En mi recuerdo la rompiente a mis pies
no llegaba a mover lo que por momentos
tocaba. En ese tiempo era feliz solo
con caminar por las cuadras conocidas.
Las cuadras de mi barrio.
Las calles arboladas que llegan
hasta una plaza circular
que en un sueño reiterado
tenía un fuego
que comenzaba en un casa abandonada
y desde donde salía una cantidad
enorme de brea, que sin querer pisaba.
Estaba desnudo en ese sueño,
y por esas cosas de las noches,
mientras huía de la inundación de brea,
caminaba por un pasillo angosto y oscuro
del que no podía salir.
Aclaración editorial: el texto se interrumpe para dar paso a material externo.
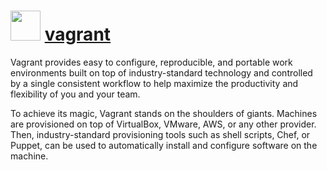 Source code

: # <img src="https://cdn.jsdelivr.net/gh/chocolatey/chocolatey-coreteampackages@269d34200380fe4fded0508b85e341e1c055cd85/icons/vagrant.png" width="48" height="48"/> [vagrant](https://chocolatey.org/packages/vagrant)


Vagrant provides easy to configure, reproducible, and portable work environments built on top of industry-standard technology and controlled by a single consistent workflow to help maximize the productivity and flexibility of you and your team.

To achieve its magic, Vagrant stands on the shoulders of giants. Machines are provisioned on top of VirtualBox, VMware, AWS, or any other provider. Then, industry-standard provisioning tools such as shell scripts, Chef, or Puppet, can be used to automatically install and configure software on the machine.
Hasta que al final
veía un campo lleno de juncos rodeado
de pantanos y enfilaba hacia ese lugar
corriendo con la idea de abstraerme
de los ruidos y de la locura
que me generaban las llamas.
Pero entre los juncos enseguida
me veía de nuevo cercado por el humo
y entonces lo único que se me ocurría
era sentarme a meditar. Y en eso estaba
cuando de pronto veía una vaca en mi hígado.
Y luego una rosa que por momentos
era blanca, amarilla por otros, roja
y por fin lograba su color característico.